§ AIM OF THE TASK:
Starting at the line with "- **graphics.py**" and going on through the line with "graph backend |", reproduce each line in the records below exactly and nothing more.

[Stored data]
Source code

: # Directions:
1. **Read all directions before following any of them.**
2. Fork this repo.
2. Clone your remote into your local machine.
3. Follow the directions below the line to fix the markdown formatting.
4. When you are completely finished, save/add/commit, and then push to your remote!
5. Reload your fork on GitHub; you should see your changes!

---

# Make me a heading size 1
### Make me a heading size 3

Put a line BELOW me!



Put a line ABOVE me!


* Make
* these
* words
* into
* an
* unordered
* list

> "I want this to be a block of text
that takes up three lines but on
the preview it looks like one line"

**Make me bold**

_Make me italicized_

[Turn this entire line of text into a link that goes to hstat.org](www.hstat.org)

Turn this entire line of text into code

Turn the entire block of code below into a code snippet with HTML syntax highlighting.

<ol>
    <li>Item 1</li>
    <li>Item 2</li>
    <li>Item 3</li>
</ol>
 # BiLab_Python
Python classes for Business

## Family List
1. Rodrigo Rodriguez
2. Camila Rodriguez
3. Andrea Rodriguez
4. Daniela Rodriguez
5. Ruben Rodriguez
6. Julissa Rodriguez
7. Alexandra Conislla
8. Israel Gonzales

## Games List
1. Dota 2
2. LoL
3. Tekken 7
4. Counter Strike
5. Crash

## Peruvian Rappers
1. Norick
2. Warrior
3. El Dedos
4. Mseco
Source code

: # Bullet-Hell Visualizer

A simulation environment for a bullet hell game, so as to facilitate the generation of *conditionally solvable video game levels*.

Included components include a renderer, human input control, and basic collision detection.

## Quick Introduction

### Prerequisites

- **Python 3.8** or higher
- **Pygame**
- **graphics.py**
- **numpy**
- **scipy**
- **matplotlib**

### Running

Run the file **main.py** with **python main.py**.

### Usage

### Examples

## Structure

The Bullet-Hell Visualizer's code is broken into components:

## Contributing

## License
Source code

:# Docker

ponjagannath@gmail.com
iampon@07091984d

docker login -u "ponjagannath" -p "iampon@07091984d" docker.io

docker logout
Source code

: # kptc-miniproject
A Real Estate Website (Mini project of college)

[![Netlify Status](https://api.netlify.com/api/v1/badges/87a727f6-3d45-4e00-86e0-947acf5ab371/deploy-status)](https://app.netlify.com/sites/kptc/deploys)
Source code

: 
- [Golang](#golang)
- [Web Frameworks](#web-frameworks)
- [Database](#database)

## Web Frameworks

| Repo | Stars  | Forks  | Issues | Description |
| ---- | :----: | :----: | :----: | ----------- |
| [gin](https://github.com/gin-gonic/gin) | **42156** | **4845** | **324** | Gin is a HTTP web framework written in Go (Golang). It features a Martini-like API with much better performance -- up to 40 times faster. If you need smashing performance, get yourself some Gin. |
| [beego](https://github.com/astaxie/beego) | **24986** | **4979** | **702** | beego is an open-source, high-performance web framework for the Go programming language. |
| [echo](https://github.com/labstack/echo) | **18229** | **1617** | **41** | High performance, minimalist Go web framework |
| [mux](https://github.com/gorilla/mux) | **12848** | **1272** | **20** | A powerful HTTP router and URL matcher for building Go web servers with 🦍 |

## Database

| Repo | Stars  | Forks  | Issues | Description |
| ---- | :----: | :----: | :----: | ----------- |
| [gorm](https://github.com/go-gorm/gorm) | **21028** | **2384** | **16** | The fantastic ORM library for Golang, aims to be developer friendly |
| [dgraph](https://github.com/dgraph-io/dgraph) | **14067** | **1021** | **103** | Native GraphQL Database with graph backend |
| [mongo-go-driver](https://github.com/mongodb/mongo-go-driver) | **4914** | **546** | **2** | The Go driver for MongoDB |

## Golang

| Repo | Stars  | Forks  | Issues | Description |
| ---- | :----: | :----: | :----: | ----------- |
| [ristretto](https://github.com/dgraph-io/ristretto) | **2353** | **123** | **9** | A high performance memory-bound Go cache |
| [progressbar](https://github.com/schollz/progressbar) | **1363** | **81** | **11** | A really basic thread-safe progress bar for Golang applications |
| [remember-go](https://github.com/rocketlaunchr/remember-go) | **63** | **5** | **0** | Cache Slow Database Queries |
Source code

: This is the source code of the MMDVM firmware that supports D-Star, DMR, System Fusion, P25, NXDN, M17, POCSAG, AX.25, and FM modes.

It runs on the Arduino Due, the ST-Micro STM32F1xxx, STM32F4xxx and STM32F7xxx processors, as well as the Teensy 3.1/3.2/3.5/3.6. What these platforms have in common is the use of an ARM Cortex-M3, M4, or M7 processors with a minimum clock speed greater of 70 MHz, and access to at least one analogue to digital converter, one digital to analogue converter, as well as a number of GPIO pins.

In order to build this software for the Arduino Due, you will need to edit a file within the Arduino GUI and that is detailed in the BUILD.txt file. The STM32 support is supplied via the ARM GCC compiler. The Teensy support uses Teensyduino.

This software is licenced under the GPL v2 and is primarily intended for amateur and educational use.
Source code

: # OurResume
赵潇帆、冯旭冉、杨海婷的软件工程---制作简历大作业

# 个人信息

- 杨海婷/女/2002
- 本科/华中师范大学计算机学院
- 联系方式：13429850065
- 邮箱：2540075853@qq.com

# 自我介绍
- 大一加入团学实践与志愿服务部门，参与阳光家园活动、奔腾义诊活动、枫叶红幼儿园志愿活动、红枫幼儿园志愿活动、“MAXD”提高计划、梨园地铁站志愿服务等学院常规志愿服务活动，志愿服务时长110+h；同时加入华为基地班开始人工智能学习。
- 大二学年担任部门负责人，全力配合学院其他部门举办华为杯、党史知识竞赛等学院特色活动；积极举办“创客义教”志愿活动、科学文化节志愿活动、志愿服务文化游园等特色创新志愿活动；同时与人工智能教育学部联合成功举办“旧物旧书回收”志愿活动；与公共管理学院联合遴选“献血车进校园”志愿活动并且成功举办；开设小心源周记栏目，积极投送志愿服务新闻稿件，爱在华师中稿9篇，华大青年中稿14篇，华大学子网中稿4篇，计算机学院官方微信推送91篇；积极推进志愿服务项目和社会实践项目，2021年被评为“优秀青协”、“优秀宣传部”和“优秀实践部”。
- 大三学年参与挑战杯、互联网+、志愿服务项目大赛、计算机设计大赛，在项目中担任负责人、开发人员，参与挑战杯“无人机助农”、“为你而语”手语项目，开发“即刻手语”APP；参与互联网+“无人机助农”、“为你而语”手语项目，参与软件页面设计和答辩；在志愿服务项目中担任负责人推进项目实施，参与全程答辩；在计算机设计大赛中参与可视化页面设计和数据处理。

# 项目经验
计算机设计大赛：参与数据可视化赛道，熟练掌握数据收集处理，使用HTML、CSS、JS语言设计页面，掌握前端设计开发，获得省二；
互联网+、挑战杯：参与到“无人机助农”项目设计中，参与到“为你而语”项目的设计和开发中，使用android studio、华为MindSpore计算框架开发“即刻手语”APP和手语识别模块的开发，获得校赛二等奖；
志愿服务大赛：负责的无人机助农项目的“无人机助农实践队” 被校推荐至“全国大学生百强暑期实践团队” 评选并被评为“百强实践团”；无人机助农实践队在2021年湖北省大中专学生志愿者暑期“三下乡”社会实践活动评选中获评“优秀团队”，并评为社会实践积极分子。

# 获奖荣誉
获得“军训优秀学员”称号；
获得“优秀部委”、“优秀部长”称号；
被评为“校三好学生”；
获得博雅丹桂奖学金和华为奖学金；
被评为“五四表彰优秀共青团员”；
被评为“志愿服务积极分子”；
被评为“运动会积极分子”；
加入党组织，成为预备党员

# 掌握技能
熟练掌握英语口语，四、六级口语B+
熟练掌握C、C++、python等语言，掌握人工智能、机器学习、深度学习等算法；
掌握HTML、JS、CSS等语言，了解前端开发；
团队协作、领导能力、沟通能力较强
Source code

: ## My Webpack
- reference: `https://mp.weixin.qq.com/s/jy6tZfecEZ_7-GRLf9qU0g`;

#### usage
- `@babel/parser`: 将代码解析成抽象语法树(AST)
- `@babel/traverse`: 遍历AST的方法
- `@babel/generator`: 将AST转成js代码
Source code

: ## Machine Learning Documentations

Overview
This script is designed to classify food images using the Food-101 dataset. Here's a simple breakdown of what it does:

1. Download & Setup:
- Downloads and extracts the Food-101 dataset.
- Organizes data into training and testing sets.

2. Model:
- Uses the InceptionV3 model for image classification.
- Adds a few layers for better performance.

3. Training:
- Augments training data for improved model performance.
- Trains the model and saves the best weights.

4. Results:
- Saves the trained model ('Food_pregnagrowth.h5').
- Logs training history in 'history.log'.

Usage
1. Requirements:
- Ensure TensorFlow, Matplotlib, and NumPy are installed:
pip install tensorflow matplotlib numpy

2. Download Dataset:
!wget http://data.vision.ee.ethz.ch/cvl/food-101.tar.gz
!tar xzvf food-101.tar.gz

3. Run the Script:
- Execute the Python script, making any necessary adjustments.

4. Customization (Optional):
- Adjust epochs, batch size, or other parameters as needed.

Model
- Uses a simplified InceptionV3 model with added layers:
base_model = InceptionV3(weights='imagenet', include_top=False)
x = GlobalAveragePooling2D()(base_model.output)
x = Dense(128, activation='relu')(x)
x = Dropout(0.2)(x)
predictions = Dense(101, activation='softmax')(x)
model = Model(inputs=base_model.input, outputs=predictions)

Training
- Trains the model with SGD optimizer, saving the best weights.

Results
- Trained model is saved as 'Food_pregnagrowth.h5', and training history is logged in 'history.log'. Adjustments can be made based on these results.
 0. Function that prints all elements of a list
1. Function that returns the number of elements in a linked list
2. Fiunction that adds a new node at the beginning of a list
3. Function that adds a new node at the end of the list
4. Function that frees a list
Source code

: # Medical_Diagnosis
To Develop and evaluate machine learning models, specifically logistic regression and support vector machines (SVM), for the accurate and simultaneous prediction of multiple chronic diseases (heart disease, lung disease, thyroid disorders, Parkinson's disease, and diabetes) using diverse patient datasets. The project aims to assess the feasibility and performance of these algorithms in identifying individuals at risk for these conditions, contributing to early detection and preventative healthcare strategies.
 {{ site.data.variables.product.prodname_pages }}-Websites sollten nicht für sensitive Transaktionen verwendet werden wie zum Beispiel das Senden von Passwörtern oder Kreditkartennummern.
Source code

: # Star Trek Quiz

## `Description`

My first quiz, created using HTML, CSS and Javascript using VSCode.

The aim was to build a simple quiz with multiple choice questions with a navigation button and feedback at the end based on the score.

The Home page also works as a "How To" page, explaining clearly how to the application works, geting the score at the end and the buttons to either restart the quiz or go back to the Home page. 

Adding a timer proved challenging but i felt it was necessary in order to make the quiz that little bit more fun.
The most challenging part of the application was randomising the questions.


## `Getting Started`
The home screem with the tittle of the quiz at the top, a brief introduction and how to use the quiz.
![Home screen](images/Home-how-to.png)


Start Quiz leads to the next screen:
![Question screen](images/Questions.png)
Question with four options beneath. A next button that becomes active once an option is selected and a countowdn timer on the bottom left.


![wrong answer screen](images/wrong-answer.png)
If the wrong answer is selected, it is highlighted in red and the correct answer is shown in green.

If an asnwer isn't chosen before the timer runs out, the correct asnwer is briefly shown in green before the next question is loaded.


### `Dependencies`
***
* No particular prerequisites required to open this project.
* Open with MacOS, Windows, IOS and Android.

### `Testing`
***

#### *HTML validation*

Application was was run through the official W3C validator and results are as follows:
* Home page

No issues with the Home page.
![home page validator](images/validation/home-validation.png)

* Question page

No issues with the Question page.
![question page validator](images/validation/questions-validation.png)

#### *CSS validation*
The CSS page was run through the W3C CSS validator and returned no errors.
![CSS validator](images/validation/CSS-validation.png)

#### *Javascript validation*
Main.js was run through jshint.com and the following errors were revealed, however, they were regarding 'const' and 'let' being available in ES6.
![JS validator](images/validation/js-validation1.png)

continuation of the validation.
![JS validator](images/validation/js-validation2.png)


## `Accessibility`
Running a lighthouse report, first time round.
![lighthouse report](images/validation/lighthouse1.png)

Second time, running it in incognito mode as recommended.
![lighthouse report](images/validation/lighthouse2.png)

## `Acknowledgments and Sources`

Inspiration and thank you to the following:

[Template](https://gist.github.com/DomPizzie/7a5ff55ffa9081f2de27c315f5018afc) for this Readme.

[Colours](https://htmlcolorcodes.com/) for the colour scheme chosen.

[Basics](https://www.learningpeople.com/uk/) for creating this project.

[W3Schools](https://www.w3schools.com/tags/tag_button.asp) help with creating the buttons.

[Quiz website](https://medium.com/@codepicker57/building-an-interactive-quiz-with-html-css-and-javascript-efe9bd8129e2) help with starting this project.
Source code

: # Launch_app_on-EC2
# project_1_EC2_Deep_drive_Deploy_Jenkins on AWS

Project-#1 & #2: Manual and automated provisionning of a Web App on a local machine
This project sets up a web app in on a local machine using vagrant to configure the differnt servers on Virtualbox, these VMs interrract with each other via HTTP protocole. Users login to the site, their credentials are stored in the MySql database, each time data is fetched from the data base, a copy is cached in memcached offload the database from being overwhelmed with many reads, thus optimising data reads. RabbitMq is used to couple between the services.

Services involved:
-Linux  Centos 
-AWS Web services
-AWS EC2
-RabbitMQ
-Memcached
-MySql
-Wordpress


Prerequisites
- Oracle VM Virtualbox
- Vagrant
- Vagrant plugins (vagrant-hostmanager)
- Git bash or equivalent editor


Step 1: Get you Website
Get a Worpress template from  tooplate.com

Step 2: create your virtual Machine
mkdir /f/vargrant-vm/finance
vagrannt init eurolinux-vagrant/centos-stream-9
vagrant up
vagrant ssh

§ SOLUTION FOR THIS TASK:
- **graphics.py**
- **numpy**
- **scipy**
- **matplotlib**

### Running

Run the file **main.py** with **python main.py**.

### Usage

### Examples

## Structure

The Bullet-Hell Visualizer's code is broken into components:

## Contributing

## License
Source code

:# Docker

ponjagannath@gmail.com
iampon@07091984d

docker login -u "ponjagannath" -p "iampon@07091984d" docker.io

docker logout
Source code

: # kptc-miniproject
A Real Estate Website (Mini project of college)

[![Netlify Status](https://api.netlify.com/api/v1/badges/87a727f6-3d45-4e00-86e0-947acf5ab371/deploy-status)](https://app.netlify.com/sites/kptc/deploys)
Source code

: 
- [Golang](#golang)
- [Web Frameworks](#web-frameworks)
- [Database](#database)

## Web Frameworks

| Repo | Stars  | Forks  | Issues | Description |
| ---- | :----: | :----: | :----: | ----------- |
| [gin](https://github.com/gin-gonic/gin) | **42156** | **4845** | **324** | Gin is a HTTP web framework written in Go (Golang). It features a Martini-like API with much better performance -- up to 40 times faster. If you need smashing performance, get yourself some Gin. |
| [beego](https://github.com/astaxie/beego) | **24986** | **4979** | **702** | beego is an open-source, high-performance web framework for the Go programming language. |
| [echo](https://github.com/labstack/echo) | **18229** | **1617** | **41** | High performance, minimalist Go web framework |
| [mux](https://github.com/gorilla/mux) | **12848** | **1272** | **20** | A powerful HTTP router and URL matcher for building Go web servers with 🦍 |

## Database

| Repo | Stars  | Forks  | Issues | Description |
| ---- | :----: | :----: | :----: | ----------- |
| [gorm](https://github.com/go-gorm/gorm) | **21028** | **2384** | **16** | The fantastic ORM library for Golang, aims to be developer friendly |
| [dgraph](https://github.com/dgraph-io/dgraph) | **14067** | **1021** | **103** | Native GraphQL Database with graph backend |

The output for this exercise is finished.